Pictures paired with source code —

[Start of Attachment]

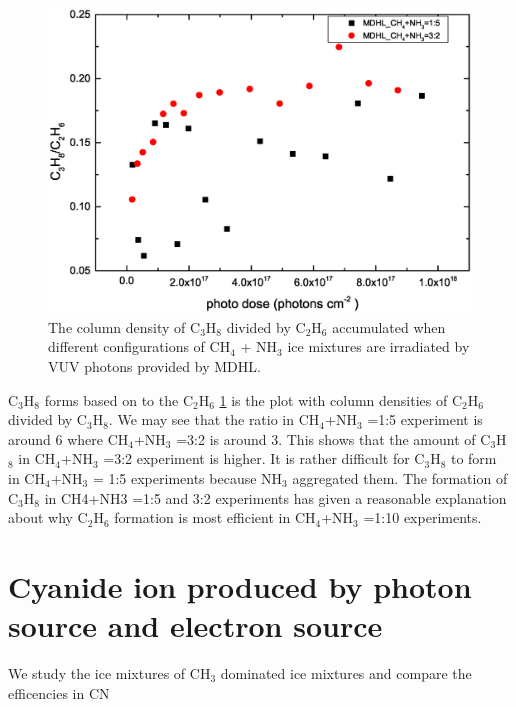 \begin{figure}
\centering
\includegraphics[width=\textwidth]{figures/chapter3/Lab_C3H8_C2H6.eps}
\caption{The column density of C$_3$H$_8$ divided by C$_2$H$_6$ accumulated when different configurations of CH$_4$ + NH$_3$ ice mixtures are irradiated by VUV photons provided by MDHL.}
\label{fig:C2H6_C3H8}
\end{figure}

C$_3$H$_8$ forms based on to the C$_2$H$_6$ \ref{fig:C2H6_C3H8} is the plot with column densities of C$_2$H$_6$ divided by C$_3$H$_8$. We may see that the ratio in CH$_4$+NH$_3$ =1:5 experiment is around 6 where CH$_4$+NH$_3$ =3:2 is around 3. This shows that the amount of C$_3$H$_8$ in CH$_4$+NH$_3$ =3:2 experiment is higher. It is rather difficult for C$_3$H$_8$ to form in CH$_4$+NH$_3$ = 1:5 experiments because NH$_3$ aggregated them. The formation of C$_3$H$_8$ in CH4+NH3 =1:5 and 3:2 experiments has given a reasonable explanation about why C$_2$H$_6$ formation is most efficient in CH$_4$+NH$_3$ =1:10 experiments.

\section{Cyanide ion produced by photon source and electron source}

We study the ice mixtures of CH$_3$ dominated ice mixtures and compare the efficencies in CN%

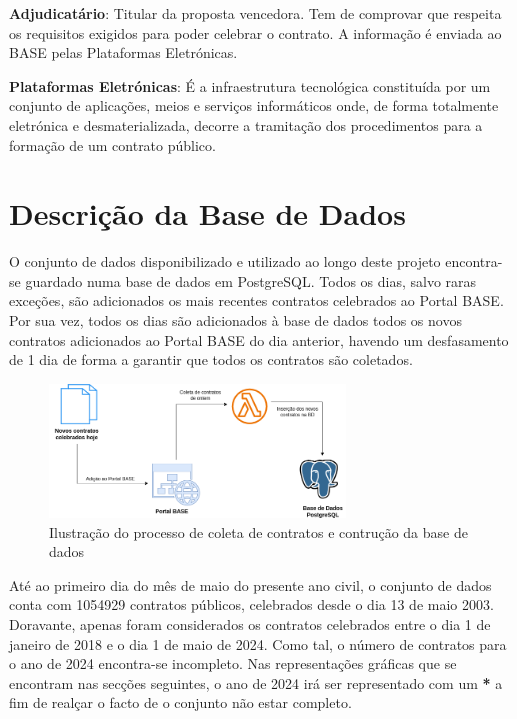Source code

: \begin{my_enumerate}
	\item \textbf{Adjudicatário}: Titular da proposta vencedora. Tem de comprovar que respeita os requisitos exigidos para poder celebrar o contrato. A informação é enviada ao BASE pelas Plataformas Eletrónicas.
	
	\item \textbf{Plataformas Eletrónicas}: É a infraestrutura tecnológica constituída por um conjunto de aplicações, meios e serviços informáticos onde, de forma totalmente eletrónica e desmaterializada, decorre a tramitação dos procedimentos para a formação de um contrato público. 
\end{my_enumerate}







\section{Descrição da Base de Dados}



O conjunto de dados disponibilizado e utilizado ao longo deste projeto encontra-se guardado numa base de dados em PostgreSQL. Todos os dias, salvo raras exceções, são adicionados os mais recentes contratos celebrados ao Portal BASE. Por sua vez, todos os dias são adicionados à base de dados todos os novos contratos adicionados ao Portal BASE do dia anterior, havendo um desfasamento de 1 dia de forma a garantir que todos os contratos são coletados. 


\begin{figure}[H]
	\centering
	\includegraphics[width=0.7\textwidth]{imagens/portal_coleta.png}
	\caption{Ilustração do processo de coleta de contratos e contrução da base de dados}
	\label{fig:processocoleta}
\end{figure}


Até ao primeiro dia do mês de maio do presente ano civil, o conjunto de dados conta com 1054929 contratos públicos, celebrados desde o dia 13 de maio 2003. Doravante, apenas foram considerados os contratos celebrados entre o dia 1 de janeiro de 2018 e o dia 1 de maio de 2024. Como tal, o número de contratos para o ano de 2024 encontra-se incompleto. Nas representações gráficas que se encontram nas secções seguintes, o ano de 2024 irá ser representado com um \textbf{*} a fim de realçar o facto de o conjunto não estar completo. 

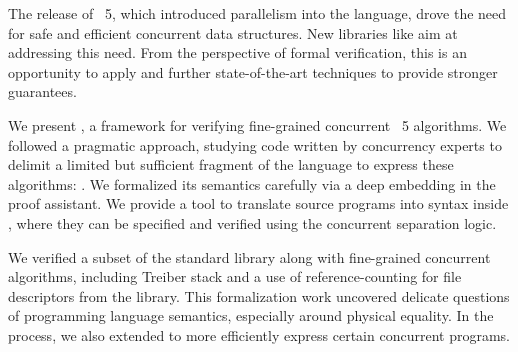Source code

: The release of \OCaml~5, which introduced parallelism into the language, drove the need for safe and efficient concurrent data structures.
New libraries like \Saturn aim at addressing this need.
From the perspective of formal verification, this is an opportunity to apply and further state-of-the-art techniques to provide stronger guarantees.

We present \Zoo, a framework for verifying fine-grained concurrent \OCaml~5 algorithms.
We followed a pragmatic approach, studying \OCaml code written by concurrency experts to delimit a limited but sufficient fragment of the language to express these algorithms: \ZooLang.
We formalized its semantics carefully via a deep embedding in the \Rocq proof assistant.
We provide a tool to translate source \OCaml programs into \ZooLang syntax inside \Rocq, where they can be specified and verified using the \Iris concurrent separation logic.

We verified a subset of the standard library along with fine-grained concurrent algorithms, including Treiber stack and a use of reference-counting for file descriptors from the \Eio library.
This formalization work uncovered delicate questions of programming language semantics, especially around physical equality.
In the process, we also extended \OCaml to more efficiently express certain concurrent programs.
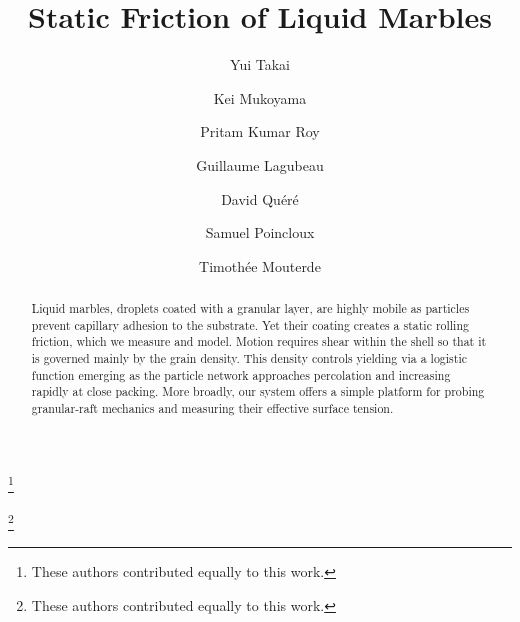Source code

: \documentclass[twocolumn, prl,
 amsmath,amssymb,
 superscriptaddress,aps,
]{revtex4-2}
\begin{document}
\title{Static Friction of Liquid Marbles}

\author{Yui Takai}
\thanks{These authors contributed equally to this work.}

\author{Kei Mukoyama}
\thanks{These authors contributed equally to this work.}

\author{Pritam Kumar Roy}

\author{Guillaume Lagubeau}

\author{David Quéré}

\author{Samuel Poincloux}


\author{Timothée Mouterde}



\begin{abstract}
Liquid marbles, droplets coated with a granular layer, are highly mobile as particles prevent capillary adhesion to the substrate. Yet their coating creates a static rolling friction, which we measure and model. Motion requires shear within the shell so that it is governed mainly by the grain density. This density controls yielding via a logistic function emerging as the particle network approaches percolation and increasing rapidly at close packing. More broadly, our system offers a simple platform for probing granular-raft mechanics and measuring their effective surface tension.

\end{abstract}


\maketitle
\end{document}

[End of Attachment]

Wherever a line in the data above holds "textwidth", copy that line.

RESULT BELOW —
\includegraphics[width=\textwidth]{figures/chapter3/Lab_C3H8_C2H6.eps}
	\includegraphics[width=0.7\textwidth]{imagens/portal_coleta.png}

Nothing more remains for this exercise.